You want to map out the various steps in your marketing process, which can have multiple starting points. So taking our example for an audience that hangs out on any of the three channels (Instagram, Youtube, Twitch) we may vary the attraction message for each channel, on Instagram, it could be an action-focused quote with a clickable link, on Youtube an interactive video and on Twitch a mini-game. Once the action for each of these channels has been taken, the journey may converge into one stream or you may want to keep them separate to test your most effective route to engage and entice your customer.
Invite to play
When it comes to gamification in marketing, we want to encourage some playful behaviour. It can be a simple scratch card to unlock a surprise code. A riddle to start a treasure hunt, an invitation to a 30-day challenge or a wheel of fortune with instant prizes related to your brand.
If you are marketing a knowledge-based service or product, then a longer engagement campaign that builds trust in your ability to deliver will be required for most buyers. If you are in a more transactional product category, a free trial or money off discount or special event will work well. If your product is aiming to engage adrenaline junkies, then an event with this in mind would be on target.
Combine your brand values with those of your target audience and create engagement at that level.
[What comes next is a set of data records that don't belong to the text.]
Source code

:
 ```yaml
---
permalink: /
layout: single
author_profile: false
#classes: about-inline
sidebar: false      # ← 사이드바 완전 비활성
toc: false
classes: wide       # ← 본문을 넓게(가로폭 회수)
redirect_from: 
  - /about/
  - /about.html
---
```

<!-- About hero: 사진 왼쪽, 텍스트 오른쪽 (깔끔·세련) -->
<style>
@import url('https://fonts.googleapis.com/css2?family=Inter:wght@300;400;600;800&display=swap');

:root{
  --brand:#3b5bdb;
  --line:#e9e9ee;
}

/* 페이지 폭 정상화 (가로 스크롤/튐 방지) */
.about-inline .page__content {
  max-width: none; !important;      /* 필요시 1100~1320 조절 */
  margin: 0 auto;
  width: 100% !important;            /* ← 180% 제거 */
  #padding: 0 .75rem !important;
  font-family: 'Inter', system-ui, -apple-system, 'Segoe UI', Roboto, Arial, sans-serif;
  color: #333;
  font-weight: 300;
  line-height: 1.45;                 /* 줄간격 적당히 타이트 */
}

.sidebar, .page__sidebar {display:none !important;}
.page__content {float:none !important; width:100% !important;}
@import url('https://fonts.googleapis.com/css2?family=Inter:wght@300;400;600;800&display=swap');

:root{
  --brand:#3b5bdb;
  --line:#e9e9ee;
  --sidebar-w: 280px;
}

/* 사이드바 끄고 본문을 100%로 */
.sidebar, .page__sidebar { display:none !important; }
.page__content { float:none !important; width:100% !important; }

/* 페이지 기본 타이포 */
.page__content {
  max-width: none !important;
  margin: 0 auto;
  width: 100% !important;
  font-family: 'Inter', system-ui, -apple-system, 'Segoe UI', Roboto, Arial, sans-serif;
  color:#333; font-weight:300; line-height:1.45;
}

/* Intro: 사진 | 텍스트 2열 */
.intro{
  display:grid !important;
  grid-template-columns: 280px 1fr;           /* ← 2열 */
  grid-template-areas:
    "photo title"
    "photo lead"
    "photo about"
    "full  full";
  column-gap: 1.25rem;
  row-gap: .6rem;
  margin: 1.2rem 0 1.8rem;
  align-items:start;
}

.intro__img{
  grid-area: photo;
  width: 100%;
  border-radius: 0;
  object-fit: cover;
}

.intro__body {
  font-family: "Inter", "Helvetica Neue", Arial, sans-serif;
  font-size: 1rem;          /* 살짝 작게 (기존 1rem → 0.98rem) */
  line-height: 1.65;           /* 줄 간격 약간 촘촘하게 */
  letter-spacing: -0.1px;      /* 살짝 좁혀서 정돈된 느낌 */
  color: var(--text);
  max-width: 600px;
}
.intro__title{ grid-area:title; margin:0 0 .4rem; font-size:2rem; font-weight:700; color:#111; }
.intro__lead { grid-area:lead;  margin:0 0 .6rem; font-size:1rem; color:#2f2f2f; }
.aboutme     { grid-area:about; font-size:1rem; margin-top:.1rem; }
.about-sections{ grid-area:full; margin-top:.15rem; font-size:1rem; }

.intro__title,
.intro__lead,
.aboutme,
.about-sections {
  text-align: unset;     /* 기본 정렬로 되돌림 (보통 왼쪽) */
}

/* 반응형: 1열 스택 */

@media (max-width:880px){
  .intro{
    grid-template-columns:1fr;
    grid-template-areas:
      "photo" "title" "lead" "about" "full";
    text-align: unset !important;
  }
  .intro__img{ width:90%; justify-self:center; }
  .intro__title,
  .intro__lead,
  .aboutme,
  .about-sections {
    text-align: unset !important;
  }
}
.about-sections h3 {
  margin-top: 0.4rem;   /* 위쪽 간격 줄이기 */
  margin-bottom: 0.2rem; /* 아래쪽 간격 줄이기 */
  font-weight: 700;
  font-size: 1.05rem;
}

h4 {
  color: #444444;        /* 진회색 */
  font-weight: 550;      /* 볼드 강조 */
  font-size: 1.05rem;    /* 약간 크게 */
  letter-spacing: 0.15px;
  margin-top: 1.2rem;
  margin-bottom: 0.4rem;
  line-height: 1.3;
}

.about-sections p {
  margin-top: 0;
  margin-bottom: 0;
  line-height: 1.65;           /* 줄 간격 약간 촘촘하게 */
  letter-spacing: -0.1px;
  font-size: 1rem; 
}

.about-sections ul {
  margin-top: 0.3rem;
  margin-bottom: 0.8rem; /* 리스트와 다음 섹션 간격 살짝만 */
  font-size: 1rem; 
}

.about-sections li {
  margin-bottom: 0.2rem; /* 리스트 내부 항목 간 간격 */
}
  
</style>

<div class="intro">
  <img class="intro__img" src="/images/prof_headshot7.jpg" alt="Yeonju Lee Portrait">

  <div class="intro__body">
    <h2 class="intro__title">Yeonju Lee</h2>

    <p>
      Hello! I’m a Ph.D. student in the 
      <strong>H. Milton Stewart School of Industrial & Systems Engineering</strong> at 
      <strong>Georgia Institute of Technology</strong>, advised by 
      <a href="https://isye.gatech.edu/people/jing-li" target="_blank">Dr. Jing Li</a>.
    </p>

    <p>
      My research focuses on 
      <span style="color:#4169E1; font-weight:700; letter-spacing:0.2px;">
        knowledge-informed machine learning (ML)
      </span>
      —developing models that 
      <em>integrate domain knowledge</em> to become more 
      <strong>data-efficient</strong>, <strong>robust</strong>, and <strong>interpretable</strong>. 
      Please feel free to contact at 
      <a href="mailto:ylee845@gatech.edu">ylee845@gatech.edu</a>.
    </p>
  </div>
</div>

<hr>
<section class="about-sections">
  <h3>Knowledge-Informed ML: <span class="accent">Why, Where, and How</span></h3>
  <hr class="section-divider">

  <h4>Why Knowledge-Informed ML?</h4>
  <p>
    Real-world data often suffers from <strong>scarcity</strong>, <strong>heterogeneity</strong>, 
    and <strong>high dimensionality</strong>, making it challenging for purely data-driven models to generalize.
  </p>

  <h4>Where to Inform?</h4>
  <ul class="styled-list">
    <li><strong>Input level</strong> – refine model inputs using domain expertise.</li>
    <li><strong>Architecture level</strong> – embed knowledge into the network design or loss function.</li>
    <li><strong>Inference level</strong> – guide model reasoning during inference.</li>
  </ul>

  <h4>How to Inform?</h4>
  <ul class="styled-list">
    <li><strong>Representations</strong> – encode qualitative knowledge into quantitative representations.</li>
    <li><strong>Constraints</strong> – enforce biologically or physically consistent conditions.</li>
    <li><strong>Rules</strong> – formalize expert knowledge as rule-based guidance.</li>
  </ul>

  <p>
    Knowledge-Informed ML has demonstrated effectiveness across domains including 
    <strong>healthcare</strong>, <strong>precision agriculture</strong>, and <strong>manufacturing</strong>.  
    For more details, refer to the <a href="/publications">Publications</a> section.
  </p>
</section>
For example a financial institution with a long track record in asset management, may want to build this trust and capability with its clients by taking the stress and lack of knowledge out of investing with for example a 30- day money mentoring challenge or a family friendly ‘who would make the best investor in your house?’ style challenge. However, a Red Bull for years organised high adrenaline events to make things fly, float or other, where you have to be daring to build something and take part. Totally different brand values but both applying gamification.
Advergaming has been a trend that has come back and with today’s technology, we can make ads playable like mini-games. They can be branded casino type games or some more engaging treasure hunts online with related brands targeting the same audience as you. Magnum ice cream has had a few fabulous online examples of online treasure hunts.
Banking on social sharing has been useful for technology companies like Google and Dropbox. Dropbox increased your storage facility if you shared with others. Google launched Gmail by invitation only. In more recent times, video company Loom also asked for people to share to extend the level of services you had access to as part of their launch campaign and for what felt like a test launch of their MVP. Social game elements can be very powerful.
Test and measure
Marketing invented the terms testing and measuring, so it should be no surprise that we would advise this for marketing related gamification. A/B testing of headlines, calls to action and gamification are all up for negotiation. Marketing is a science combining the understanding of the behaviour of your client with targeted communication and strong calls to action. Having people take small playful actions increases the level of commitment given to your brand.
In marketing, you would rinse and repeat a campaign if and when it has proven to work. Adding gamification into the marketing mix doesn’t change that. You always want to ensure it builds a longer-term connection. You can also still add playful elements in your seasonal marketing efforts around major celebrations and events. I see gamification as an enhancer and a way to achieve mini-commitments from your target audience with off course the ultimate goal of them becoming customers for the long run.